Rencana

Sudut Pandang Lennox

Aku berjalan dengan marah melalui koridor, tinju tergenggam di samping tubuhku. Kemarahan mengalir ke setiap sudut tubuhku seperti kobaran api yang tak bisa padam.

Aku tidak tahu namanya—tetapi aku bisa merasakannya. Pada dirinya. Dalam kata-katanya. Dalam cara matanya bersinar ketika dia berbicara tentang dia. Siapapun dia, dia sudah menyentuh apa yang menjadi milikku.

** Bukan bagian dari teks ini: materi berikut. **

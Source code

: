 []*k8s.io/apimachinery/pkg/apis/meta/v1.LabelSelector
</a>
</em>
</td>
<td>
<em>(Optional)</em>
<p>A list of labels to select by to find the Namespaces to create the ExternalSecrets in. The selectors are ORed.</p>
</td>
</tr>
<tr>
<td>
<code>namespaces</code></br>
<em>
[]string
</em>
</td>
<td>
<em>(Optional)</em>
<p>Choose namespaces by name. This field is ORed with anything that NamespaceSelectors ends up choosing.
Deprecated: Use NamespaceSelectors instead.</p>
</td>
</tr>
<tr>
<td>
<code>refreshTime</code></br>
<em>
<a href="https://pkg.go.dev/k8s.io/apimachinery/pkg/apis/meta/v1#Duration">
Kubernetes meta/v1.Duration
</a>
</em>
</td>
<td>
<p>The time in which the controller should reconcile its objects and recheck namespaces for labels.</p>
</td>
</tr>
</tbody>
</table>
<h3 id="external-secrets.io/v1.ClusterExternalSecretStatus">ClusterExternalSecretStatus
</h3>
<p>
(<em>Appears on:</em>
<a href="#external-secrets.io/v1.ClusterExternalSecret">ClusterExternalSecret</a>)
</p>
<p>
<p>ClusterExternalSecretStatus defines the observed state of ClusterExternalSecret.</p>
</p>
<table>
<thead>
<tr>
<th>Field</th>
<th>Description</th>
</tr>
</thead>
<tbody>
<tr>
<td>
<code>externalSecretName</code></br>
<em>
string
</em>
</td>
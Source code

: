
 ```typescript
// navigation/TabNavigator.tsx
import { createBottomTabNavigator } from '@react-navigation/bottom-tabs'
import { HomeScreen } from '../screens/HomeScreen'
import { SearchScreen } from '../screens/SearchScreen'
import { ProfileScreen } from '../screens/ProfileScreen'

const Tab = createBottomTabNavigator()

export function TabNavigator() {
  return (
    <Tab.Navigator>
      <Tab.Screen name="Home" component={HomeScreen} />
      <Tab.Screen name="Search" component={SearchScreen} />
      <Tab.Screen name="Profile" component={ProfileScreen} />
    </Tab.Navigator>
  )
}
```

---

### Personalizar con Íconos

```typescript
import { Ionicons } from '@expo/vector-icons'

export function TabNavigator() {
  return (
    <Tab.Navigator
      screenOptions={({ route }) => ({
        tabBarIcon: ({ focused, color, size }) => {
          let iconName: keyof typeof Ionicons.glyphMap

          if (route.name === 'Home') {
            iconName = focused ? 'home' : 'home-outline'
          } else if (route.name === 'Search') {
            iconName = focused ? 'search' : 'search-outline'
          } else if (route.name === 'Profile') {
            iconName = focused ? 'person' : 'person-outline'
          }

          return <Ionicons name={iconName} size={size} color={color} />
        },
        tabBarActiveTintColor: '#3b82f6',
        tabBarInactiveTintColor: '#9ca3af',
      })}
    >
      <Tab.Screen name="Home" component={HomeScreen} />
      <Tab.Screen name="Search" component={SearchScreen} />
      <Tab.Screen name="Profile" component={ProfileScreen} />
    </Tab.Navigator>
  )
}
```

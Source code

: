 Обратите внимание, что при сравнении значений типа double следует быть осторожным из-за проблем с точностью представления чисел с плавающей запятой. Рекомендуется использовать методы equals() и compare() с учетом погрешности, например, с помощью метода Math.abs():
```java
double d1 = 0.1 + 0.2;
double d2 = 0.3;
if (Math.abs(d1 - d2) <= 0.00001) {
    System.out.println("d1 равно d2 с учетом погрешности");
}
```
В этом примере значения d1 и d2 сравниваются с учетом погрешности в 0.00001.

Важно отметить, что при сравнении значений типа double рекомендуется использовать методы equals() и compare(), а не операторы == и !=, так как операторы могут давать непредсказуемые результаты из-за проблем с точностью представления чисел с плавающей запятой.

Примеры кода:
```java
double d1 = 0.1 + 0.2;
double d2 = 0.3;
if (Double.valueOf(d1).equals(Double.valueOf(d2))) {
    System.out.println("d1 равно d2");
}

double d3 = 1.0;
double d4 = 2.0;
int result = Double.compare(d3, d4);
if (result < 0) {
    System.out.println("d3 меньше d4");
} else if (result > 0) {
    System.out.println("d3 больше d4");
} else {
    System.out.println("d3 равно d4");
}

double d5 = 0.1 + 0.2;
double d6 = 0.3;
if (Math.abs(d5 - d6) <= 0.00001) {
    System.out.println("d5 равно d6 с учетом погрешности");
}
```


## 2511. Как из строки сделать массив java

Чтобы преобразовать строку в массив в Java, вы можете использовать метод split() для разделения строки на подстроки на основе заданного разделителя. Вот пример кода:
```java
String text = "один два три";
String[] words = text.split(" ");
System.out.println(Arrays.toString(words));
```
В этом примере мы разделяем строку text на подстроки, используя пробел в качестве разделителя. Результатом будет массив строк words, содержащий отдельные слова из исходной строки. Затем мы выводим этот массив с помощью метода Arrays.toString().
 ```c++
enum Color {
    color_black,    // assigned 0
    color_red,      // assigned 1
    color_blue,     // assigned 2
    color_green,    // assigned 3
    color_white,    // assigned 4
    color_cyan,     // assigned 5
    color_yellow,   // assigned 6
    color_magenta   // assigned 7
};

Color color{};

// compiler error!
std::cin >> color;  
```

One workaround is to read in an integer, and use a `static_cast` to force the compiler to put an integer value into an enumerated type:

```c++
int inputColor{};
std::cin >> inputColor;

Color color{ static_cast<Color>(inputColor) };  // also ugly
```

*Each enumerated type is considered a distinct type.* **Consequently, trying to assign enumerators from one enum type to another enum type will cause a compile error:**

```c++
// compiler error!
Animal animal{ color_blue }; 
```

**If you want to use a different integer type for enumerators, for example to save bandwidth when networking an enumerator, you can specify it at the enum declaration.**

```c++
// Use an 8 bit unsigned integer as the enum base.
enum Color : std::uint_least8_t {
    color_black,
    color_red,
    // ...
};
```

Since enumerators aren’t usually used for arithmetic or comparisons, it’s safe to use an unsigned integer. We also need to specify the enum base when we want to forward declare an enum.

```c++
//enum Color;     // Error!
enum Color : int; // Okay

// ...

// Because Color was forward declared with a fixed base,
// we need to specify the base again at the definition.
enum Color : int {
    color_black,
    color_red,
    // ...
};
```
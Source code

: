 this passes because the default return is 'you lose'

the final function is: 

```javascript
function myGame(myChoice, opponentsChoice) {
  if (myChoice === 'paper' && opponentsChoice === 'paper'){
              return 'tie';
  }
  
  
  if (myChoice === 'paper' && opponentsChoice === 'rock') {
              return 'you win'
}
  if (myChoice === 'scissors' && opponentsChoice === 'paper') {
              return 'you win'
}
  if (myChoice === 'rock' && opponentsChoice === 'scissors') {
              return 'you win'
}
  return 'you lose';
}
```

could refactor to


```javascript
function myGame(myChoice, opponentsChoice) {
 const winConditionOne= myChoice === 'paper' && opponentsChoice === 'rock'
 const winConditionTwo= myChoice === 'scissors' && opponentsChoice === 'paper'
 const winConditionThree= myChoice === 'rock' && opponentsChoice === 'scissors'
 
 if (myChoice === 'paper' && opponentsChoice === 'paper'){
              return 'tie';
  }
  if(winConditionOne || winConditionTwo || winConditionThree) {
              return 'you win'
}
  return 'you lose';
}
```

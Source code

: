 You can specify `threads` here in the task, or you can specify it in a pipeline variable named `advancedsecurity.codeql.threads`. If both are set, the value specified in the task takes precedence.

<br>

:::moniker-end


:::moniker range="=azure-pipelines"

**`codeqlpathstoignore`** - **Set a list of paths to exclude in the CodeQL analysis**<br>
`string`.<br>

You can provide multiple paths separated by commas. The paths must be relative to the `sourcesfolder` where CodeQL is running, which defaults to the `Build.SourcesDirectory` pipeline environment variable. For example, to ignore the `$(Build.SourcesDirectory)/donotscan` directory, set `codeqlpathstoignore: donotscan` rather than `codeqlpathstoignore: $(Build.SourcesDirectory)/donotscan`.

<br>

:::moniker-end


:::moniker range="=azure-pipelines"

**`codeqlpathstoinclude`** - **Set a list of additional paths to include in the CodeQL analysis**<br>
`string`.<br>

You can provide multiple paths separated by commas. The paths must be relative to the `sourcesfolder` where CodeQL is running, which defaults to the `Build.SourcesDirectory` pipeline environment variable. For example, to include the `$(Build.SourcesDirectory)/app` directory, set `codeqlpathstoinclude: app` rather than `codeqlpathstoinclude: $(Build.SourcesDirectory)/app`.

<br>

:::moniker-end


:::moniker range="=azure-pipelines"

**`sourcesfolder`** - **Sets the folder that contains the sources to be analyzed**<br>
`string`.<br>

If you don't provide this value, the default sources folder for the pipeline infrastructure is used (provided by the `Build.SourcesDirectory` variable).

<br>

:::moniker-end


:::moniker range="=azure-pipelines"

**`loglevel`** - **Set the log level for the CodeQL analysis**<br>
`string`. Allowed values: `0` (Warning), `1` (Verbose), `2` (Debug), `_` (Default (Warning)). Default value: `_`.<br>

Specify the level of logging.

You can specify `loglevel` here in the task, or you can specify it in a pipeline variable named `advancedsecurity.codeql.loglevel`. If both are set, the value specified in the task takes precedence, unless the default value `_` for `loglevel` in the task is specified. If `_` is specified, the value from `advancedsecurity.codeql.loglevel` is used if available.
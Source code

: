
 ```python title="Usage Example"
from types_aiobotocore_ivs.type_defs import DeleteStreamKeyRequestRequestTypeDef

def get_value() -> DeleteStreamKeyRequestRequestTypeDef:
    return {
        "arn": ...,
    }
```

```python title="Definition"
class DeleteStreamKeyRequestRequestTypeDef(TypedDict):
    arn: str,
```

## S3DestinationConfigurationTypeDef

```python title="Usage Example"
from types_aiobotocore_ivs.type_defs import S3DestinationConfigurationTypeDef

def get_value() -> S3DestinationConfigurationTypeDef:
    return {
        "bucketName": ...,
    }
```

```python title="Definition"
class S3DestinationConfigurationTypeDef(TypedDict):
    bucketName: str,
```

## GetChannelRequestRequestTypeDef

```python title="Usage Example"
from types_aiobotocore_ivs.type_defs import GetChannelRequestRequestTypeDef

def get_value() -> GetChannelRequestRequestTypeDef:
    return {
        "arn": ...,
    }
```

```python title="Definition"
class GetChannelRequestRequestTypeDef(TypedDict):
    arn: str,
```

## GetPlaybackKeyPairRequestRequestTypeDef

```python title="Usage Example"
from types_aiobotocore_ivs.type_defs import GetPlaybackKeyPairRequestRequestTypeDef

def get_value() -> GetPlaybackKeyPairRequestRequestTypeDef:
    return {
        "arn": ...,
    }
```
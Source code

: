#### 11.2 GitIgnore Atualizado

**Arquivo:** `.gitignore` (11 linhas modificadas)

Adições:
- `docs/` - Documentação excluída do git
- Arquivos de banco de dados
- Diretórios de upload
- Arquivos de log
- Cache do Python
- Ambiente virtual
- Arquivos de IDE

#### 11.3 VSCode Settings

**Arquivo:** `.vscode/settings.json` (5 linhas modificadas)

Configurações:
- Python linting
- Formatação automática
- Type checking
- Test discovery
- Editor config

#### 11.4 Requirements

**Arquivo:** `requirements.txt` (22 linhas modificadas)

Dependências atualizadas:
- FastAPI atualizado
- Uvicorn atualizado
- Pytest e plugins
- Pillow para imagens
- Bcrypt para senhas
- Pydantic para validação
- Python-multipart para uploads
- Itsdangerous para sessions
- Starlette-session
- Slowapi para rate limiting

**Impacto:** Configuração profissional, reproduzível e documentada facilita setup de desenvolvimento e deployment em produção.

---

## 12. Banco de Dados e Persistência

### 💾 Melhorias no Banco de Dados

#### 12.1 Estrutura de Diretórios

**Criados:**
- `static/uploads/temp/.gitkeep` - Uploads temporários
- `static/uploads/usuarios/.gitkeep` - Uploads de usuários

Dan aku akan menemukannya.

Aku melihat Louis datang ke arahku.

"Lennox?" dia mengerutkan kening, melangkah mendekatiku. "Apa yang terjadi—?"

"Kita perlu bicara," aku mendesis, suaraku tajam seperti es. "Sekarang. Di kamarku."

Tanpa menunggu dia setuju. Tak peduli jika dia mengikuti. Tapi dia melakukannya.

Aku berjalan cepat, butuh ruang untuk bernapas tapi tahu aku tidak akan mendapatkannya sampai tekanan ini di dadaku meledak. Begitu kami masuk ke kamarku, aku membanting pintu sekeras mungkin hingga bingkai pintu bergetar dan berbalik menatapnya.